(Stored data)
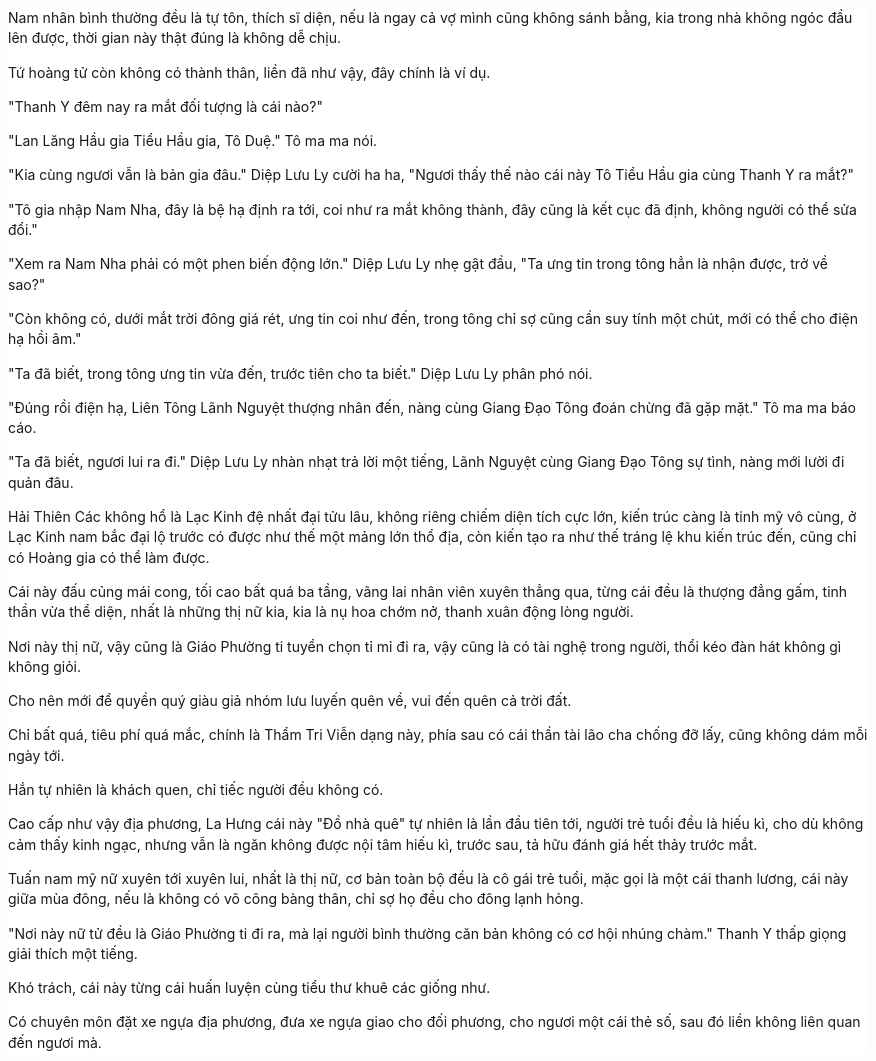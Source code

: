 Nam nhân bình thường đều là tự tôn, thích sĩ diện, nếu là ngay cả vợ mình cũng không sánh bằng, kia trong nhà không ngóc đầu lên được, thời gian này thật đúng là không dễ chịu.

Tứ hoàng tử còn không có thành thân, liền đã như vậy, đây chính là ví dụ.

"Thanh Y đêm nay ra mắt đối tượng là cái nào?"

"Lan Lăng Hầu gia Tiểu Hầu gia, Tô Duệ." Tô ma ma nói.

"Kia cùng ngươi vẫn là bản gia đâu." Diệp Lưu Ly cười ha ha, "Ngươi thấy thế nào cái này Tô Tiểu Hầu gia cùng Thanh Y ra mắt?"

"Tô gia nhập Nam Nha, đây là bệ hạ định ra tới, coi như ra mắt không thành, đây cũng là kết cục đã định, không người có thể sửa đổi."

"Xem ra Nam Nha phải có một phen biến động lớn." Diệp Lưu Ly nhẹ gật đầu, "Ta ưng tin trong tông hẳn là nhận được, trở về sao?"

"Còn không có, dưới mắt trời đông giá rét, ưng tin coi như đến, trong tông chỉ sợ cũng cần suy tính một chút, mới có thể cho điện hạ hồi âm."

"Ta đã biết, trong tông ưng tin vừa đến, trước tiên cho ta biết." Diệp Lưu Ly phân phó nói.

"Đúng rồi điện hạ, Liên Tông Lãnh Nguyệt thượng nhân đến, nàng cùng Giang Đạo Tông đoán chừng đã gặp mặt." Tô ma ma báo cáo.

"Ta đã biết, ngươi lui ra đi." Diệp Lưu Ly nhàn nhạt trả lời một tiếng, Lãnh Nguyệt cùng Giang Đạo Tông sự tình, nàng mới lười đi quản đâu.

Hải Thiên Các không hổ là Lạc Kinh đệ nhất đại tửu lâu, không riêng chiếm diện tích cực lớn, kiến trúc càng là tinh mỹ vô cùng, ở Lạc Kinh nam bắc đại lộ trước có được như thế một mảng lớn thổ địa, còn kiến tạo ra như thế tráng lệ khu kiến trúc đến, cũng chỉ có Hoàng gia có thể làm được.

Cái này đấu củng mái cong, tối cao bất quá ba tầng, vãng lai nhân viên xuyên thẳng qua, từng cái đều là thượng đẳng gấm, tinh thần vừa thể diện, nhất là những thị nữ kia, kia là nụ hoa chớm nở, thanh xuân động lòng người.

Nơi này thị nữ, vậy cũng là Giáo Phường ti tuyển chọn tỉ mỉ đi ra, vậy cũng là có tài nghệ trong người, thổi kéo đàn hát không gì không giỏi.

Cho nên mới để quyền quý giàu giả nhóm lưu luyến quên về, vui đến quên cả trời đất.

Chỉ bất quá, tiêu phí quá mắc, chính là Thẩm Tri Viễn dạng này, phía sau có cái thần tài lão cha chống đỡ lấy, cũng không dám mỗi ngày tới.

Hắn tự nhiên là khách quen, chỉ tiếc người đều không có.

Cao cấp như vậy địa phương, La Hưng cái này "Đồ nhà quê" tự nhiên là lần đầu tiên tới, người trẻ tuổi đều là hiếu kì, cho dù không cảm thấy kinh ngạc, nhưng vẫn là ngăn không được nội tâm hiếu kì, trước sau, tả hữu đánh giá hết thảy trước mắt.

Tuấn nam mỹ nữ xuyên tới xuyên lui, nhất là thị nữ, cơ bản toàn bộ đều là cô gái trẻ tuổi, mặc gọi là một cái thanh lương, cái này giữa mùa đông, nếu là không có võ công bàng thân, chỉ sợ họ đều cho đông lạnh hỏng.

"Nơi này nữ tử đều là Giáo Phường ti đi ra, mà lại người bình thường căn bản không có cơ hội nhúng chàm." Thanh Y thấp giọng giải thích một tiếng.

Khó trách, cái này từng cái huấn luyện cùng tiểu thư khuê các giống như.

Có chuyên môn đặt xe ngựa địa phương, đưa xe ngựa giao cho đối phương, cho ngươi một cái thẻ số, sau đó liền không liên quan đến ngươi mà.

● ABOUT THIS TASK
Find the lines above with the word "cũng". Copy them out.

● YOUR RESPONSE
: Nam nhân bình thường đều là tự tôn, thích sĩ diện, nếu là ngay cả vợ mình cũng không sánh bằng, kia trong nhà không ngóc đầu lên được, thời gian này thật đúng là không dễ chịu.
"Tô gia nhập Nam Nha, đây là bệ hạ định ra tới, coi như ra mắt không thành, đây cũng là kết cục đã định, không người có thể sửa đổi."
"Còn không có, dưới mắt trời đông giá rét, ưng tin coi như đến, trong tông chỉ sợ cũng cần suy tính một chút, mới có thể cho điện hạ hồi âm."
Hải Thiên Các không hổ là Lạc Kinh đệ nhất đại tửu lâu, không riêng chiếm diện tích cực lớn, kiến trúc càng là tinh mỹ vô cùng, ở Lạc Kinh nam bắc đại lộ trước có được như thế một mảng lớn thổ địa, còn kiến tạo ra như thế tráng lệ khu kiến trúc đến, cũng chỉ có Hoàng gia có thể làm được.
Nơi này thị nữ, vậy cũng là Giáo Phường ti tuyển chọn tỉ mỉ đi ra, vậy cũng là có tài nghệ trong người, thổi kéo đàn hát không gì không giỏi.
Chỉ bất quá, tiêu phí quá mắc, chính là Thẩm Tri Viễn dạng này, phía sau có cái thần tài lão cha chống đỡ lấy, cũng không dám mỗi ngày tới.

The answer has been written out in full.